- Born: Jordan Elizabeth Turpin November 16, 2000 (age 25) Rio Vista, Texas, U.S.
- Occupations: Social media influencer; model; entrepreneur;
- Years active: 2021–present

TikTok information
- Page: jordan_turpin;
- Followers: 1.7 M

= Jordan Turpin =

American social media personality (born 2000)

Jordan Elizabeth Turpin (born November 16, 2000) is an American social media personality. She gained national exposure on January 14, 2018, at the age of 17, in the Turpin case, when she escaped from her abusive parents' home in Perris, California. She alerted local police, who discovered disturbing conditions in her home, where she lived in virtual captivity with her parents and 12 siblings, ranging from 2 to 29 years old (with seven being adults on January 14, 2018).

== Online career ==
Following her first public appearance in 2021 on 20/20 with her oldest sister, Jennifer, Turpin has since gained a prominent fanbase in social media, particularly on TikTok, where she posts lip-sync, motivational and dance videos and has gained more than one million followers.

In February 2023, Turpin was coined "The Most Unlikely Influencer" by Elle.

== Other ventures ==
In late 2022, Turpin started to pursue modeling with an unknown agency.
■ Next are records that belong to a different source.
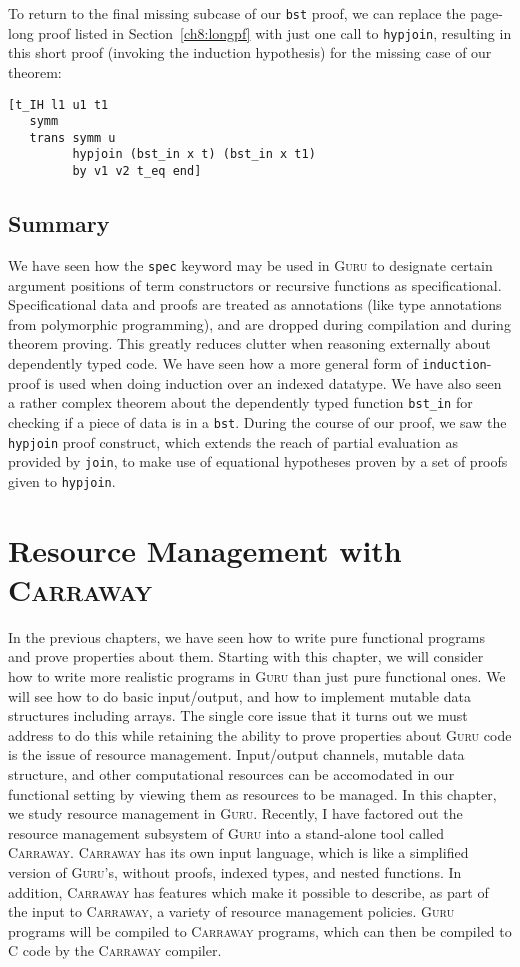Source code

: \documentclass{book}[12pt]
\newcommand{\guru}[0]{\textsc{Guru}\xspace}
\newcommand{\carraway}[0]{\textsc{Carraway}\xspace}
\begin{document}
To return to the final missing subcase of our \texttt{bst} proof, we
can replace the page-long proof listed in Section~\ref{ch8:longpf}
with just one call to \texttt{hypjoin}, resulting in this short proof
(invoking the induction hypothesis) for the missing case of our
theorem:

\begin{verbatim}
[t_IH l1 u1 t1 
   symm
   trans symm u
         hypjoin (bst_in x t) (bst_in x t1)
         by v1 v2 t_eq end]
\end{verbatim}

\section{Summary}

We have seen how the \texttt{spec} keyword may be used in \guru to
designate certain argument positions of term constructors or recursive
functions as specificational.  Specificational data and proofs are
treated as annotations (like type annotations from polymorphic
programming), and are dropped during compilation and during theorem
proving.  This greatly reduces clutter when reasoning externally about
dependently typed code.  We have seen how a more general form of
\texttt{induction}-proof is used when doing induction over an indexed
datatype.  We have also seen a rather complex theorem about the
dependently typed function \texttt{bst\_in} for checking if a piece of
data is in a \texttt{bst}.  During the course of our proof, we saw the
\texttt{hypjoin} proof construct, which extends the reach of partial
evaluation as provided by \texttt{join}, to make use of equational
hypotheses proven by a set of proofs given to \texttt{hypjoin}.

\chapter{Resource Management with \carraway}

In the previous chapters, we have seen how to write pure functional
programs and prove properties about them.  Starting with this chapter,
we will consider how to write more realistic programs in \guru than
just pure functional ones.  We will see how to do basic input/output,
and how to implement mutable data structures including arrays.  The
single core issue that it turns out we must address to do this while
retaining the ability to prove properties about \guru code is the
issue of resource management.  Input/output channels, mutable data
structure, and other computational resources can be accomodated in our
functional setting by viewing them as resources to be managed.  In
this chapter, we study resource management in \guru.  Recently, I have
factored out the resource management subsystem of \guru into a
stand-alone tool called \carraway.  \carraway has its own input
language, which is like a simplified version of \guru's, without
proofs, indexed types, and nested functions.  In addition, \carraway
has features which make it possible to describe, as part of the input
to \carraway, a variety of resource management policies.  \guru
programs will be compiled to \carraway programs, which can then be
compiled to C code by the \carraway compiler.
\end{document}
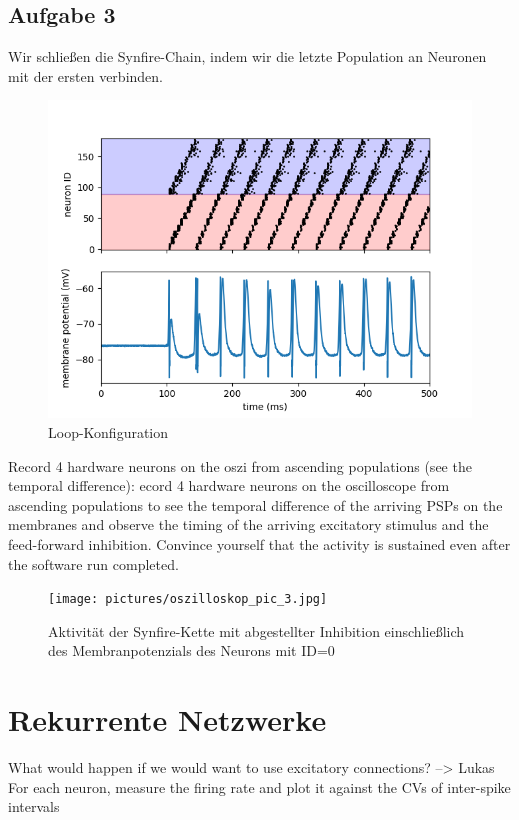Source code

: \documentclass[10pt,a4paper]{scrartcl}
\begin{document}
\subsection{Aufgabe 3}
Wir schließen die Synfire-Chain, indem wir die letzte Population an Neuronen mit der ersten verbinden.
\begin{figure} [ht]
\begin{center}
\label{fig:abb4}
\caption{Loop-Konfiguration}
\includegraphics[scale=0.35]{pictures/synfire_chain_loop.png}
\end{center}
\end{figure}

Record 4 hardware neurons on the oszi from ascending populations (see the temporal difference):
ecord 4 hardware neurons on the oscilloscope from ascending populations to see the
temporal difference of the arriving PSPs on the membranes and observe the timing of
the arriving excitatory stimulus and the feed-forward inhibition. Convince yourself that
the activity is sustained even after the software run completed.


\begin{figure} [ht]
\begin{center}
\label{fig:abb4}
\caption{Aktivität der Synfire-Kette mit abgestellter Inhibition einschließlich des Membranpotenzials des Neurons mit ID=0}
\texttt{[image: pictures/oszilloskop\_pic\_3.jpg]}
\end{center}
\end{figure}

\newpage


\section{Rekurrente Netzwerke}
What would happen if we would want to use excitatory connections? --> Lukas
For each neuron, measure the firing rate and plot it against the
CVs of inter-spike intervals
\end{document}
In November 2023, on her 23rd birthday, she launched "Braveness by Jordan Turpin", a merchandise line. In the same month, Turpin revealed in an interview with People that she planned to pursue bigger projects surrounding mental health in 2024, along with the hope of developing an acting career. In April 2024, her sister Jennifer Turpin published the book Where Was God?, recounting her experiences in her parents' household while maintaining her faith in God despite the trauma.